__YOUR INSTRUCTIONS__
Search the listing below for the string "rangle", then copy every line it appears in.

__EXTRACTED DATA__
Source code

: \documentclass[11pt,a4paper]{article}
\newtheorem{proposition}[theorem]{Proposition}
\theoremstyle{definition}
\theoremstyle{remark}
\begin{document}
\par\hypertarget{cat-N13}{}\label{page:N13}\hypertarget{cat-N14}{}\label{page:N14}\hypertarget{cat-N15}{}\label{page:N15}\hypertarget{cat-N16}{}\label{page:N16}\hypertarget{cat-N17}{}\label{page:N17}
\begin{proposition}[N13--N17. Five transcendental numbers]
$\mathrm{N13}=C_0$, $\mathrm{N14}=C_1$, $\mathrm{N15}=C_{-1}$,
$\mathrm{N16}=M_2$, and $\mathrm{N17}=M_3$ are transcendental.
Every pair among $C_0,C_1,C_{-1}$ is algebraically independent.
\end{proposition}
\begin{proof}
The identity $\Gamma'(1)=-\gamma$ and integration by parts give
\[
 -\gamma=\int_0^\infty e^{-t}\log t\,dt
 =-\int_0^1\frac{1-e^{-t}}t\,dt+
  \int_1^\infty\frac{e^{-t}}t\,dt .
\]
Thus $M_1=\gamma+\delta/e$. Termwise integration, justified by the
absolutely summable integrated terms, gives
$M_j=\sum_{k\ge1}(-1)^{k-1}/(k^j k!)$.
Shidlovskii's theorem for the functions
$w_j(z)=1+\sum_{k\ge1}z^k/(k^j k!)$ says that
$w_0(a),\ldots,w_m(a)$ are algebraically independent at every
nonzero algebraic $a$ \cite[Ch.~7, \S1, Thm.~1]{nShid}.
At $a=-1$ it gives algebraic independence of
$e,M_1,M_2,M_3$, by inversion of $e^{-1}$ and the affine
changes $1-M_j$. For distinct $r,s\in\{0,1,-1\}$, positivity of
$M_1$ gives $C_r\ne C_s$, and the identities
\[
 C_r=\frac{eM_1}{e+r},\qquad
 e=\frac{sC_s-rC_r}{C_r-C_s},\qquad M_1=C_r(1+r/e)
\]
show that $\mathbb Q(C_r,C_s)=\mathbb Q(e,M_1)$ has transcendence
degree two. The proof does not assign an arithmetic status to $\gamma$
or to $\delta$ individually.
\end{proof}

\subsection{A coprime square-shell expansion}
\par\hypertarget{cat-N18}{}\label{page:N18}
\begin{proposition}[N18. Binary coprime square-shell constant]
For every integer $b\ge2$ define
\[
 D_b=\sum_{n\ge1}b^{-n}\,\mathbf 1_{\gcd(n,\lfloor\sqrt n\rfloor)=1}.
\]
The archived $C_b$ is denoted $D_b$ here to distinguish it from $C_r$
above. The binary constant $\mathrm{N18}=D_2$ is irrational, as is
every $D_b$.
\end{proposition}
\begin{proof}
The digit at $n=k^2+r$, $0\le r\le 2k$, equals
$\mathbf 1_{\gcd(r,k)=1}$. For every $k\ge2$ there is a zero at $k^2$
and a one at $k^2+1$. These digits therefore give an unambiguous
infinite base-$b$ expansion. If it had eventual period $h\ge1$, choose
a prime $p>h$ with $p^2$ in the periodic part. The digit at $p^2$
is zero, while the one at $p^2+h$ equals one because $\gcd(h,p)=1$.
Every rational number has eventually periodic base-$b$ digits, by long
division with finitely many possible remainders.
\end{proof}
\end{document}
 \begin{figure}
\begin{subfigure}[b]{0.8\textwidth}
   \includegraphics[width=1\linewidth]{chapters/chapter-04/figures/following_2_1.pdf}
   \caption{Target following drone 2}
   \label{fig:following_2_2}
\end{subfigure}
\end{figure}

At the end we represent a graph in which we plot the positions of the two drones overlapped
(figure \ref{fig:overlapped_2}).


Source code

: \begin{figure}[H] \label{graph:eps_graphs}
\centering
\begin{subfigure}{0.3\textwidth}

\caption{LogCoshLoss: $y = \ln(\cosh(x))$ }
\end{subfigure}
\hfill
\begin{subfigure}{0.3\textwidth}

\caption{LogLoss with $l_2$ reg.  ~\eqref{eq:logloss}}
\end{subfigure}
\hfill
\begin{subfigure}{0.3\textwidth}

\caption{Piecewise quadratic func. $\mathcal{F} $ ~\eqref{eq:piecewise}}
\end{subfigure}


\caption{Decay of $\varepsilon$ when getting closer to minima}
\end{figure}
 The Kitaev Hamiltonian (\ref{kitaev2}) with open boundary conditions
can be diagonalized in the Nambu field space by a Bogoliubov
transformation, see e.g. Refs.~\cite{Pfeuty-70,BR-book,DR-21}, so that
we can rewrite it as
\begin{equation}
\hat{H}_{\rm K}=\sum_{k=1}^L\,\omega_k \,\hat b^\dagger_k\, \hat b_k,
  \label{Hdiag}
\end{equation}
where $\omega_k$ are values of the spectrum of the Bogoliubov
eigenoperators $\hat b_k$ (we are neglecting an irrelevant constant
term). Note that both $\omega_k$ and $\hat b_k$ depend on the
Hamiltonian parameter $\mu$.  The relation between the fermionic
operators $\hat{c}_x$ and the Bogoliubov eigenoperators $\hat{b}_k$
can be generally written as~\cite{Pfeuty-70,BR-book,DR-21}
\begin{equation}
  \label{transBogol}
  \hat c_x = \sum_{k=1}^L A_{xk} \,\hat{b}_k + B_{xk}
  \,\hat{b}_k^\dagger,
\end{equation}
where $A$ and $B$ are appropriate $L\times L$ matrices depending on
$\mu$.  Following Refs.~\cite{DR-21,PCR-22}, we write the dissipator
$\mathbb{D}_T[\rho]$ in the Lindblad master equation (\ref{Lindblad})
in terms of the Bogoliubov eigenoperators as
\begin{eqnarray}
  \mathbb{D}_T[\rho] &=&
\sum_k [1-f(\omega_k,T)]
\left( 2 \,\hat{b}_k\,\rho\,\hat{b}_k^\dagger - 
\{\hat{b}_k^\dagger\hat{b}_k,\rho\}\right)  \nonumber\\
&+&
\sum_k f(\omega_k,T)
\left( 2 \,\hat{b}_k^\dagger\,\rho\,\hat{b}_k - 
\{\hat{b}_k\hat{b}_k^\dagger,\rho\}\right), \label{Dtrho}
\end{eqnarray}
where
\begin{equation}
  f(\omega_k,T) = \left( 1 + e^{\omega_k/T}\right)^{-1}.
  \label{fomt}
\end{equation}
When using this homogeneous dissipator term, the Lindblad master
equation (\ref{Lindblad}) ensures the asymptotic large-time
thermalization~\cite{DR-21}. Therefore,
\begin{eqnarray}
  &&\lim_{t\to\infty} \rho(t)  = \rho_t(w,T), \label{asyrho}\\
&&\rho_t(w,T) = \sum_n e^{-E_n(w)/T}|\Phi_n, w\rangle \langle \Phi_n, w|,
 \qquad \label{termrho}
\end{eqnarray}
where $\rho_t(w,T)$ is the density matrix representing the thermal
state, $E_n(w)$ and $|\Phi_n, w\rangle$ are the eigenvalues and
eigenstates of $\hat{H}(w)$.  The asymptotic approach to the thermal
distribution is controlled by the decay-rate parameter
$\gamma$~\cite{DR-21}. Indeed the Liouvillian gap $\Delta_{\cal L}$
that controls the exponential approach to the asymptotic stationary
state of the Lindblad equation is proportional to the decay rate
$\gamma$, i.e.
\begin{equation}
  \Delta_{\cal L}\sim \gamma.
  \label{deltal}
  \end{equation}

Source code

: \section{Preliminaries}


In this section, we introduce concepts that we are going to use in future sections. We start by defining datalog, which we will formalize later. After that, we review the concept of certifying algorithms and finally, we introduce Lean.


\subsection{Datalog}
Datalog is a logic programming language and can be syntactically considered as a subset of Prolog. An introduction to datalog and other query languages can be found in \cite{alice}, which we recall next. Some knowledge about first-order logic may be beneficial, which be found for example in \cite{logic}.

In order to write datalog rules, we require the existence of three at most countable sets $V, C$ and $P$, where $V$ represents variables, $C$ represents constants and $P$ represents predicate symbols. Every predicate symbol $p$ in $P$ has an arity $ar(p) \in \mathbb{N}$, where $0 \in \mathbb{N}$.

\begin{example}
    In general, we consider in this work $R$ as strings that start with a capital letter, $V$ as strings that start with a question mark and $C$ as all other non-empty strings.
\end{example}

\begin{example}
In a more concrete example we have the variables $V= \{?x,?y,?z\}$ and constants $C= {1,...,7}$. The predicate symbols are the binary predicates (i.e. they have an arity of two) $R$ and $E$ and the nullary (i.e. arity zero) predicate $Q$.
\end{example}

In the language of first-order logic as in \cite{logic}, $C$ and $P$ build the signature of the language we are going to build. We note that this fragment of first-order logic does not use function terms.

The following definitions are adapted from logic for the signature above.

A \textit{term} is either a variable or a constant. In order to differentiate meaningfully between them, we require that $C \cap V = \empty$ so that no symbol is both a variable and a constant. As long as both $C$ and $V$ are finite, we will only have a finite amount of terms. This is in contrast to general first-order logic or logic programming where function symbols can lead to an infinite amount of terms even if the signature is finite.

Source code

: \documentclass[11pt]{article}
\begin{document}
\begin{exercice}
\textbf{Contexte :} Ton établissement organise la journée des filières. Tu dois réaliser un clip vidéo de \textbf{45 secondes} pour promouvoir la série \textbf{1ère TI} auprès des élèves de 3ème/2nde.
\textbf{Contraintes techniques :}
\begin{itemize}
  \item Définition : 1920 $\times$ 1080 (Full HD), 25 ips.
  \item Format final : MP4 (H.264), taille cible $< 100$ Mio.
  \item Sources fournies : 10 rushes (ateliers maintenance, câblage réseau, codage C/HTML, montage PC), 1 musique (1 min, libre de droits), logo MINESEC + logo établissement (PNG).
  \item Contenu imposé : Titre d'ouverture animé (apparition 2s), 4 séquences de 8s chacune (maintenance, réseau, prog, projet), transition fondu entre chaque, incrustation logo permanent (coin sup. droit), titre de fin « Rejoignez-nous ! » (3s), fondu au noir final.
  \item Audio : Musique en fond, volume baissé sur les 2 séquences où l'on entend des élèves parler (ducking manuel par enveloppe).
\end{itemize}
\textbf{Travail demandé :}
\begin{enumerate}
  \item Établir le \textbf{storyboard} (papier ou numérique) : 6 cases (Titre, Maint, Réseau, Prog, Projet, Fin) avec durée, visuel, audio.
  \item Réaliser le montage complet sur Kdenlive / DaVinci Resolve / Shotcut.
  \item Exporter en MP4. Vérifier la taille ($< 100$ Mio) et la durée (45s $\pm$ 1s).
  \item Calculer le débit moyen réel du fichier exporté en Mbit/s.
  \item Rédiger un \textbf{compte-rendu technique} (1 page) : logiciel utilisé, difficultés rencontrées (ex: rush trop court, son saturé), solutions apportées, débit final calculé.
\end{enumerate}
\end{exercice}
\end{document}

__RESULT OF THE TASK__
&&\rho_t(w,T) = \sum_n e^{-E_n(w)/T}|\Phi_n, w\rangle \langle \Phi_n, w|,
state, $E_n(w)$ and $|\Phi_n, w\rangle$ are the eigenvalues and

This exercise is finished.